(Your objective): Repeat every line of the listing below exactly, minus the pictures.

(Listed entries):
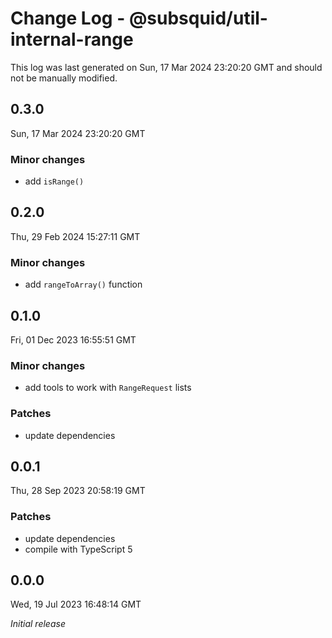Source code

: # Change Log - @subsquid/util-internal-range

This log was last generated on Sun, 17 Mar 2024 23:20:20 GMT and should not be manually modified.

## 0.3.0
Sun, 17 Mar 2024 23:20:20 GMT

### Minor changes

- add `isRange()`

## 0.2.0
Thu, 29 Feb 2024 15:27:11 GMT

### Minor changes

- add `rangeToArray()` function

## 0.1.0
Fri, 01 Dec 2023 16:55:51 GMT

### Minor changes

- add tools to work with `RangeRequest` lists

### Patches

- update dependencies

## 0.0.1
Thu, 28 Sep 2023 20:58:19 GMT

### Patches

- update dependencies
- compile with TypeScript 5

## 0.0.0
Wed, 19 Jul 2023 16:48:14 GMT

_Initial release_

(Task response):
Source code

: # Change Log - @subsquid/util-internal-range

This log was last generated on Sun, 17 Mar 2024 23:20:20 GMT and should not be manually modified.

## 0.3.0
Sun, 17 Mar 2024 23:20:20 GMT

### Minor changes

- add `isRange()`

## 0.2.0
Thu, 29 Feb 2024 15:27:11 GMT

### Minor changes

- add `rangeToArray()` function

## 0.1.0
Fri, 01 Dec 2023 16:55:51 GMT

### Minor changes

- add tools to work with `RangeRequest` lists

### Patches

- update dependencies

## 0.0.1
Thu, 28 Sep 2023 20:58:19 GMT

### Patches

- update dependencies
- compile with TypeScript 5

## 0.0.0
Wed, 19 Jul 2023 16:48:14 GMT

_Initial release_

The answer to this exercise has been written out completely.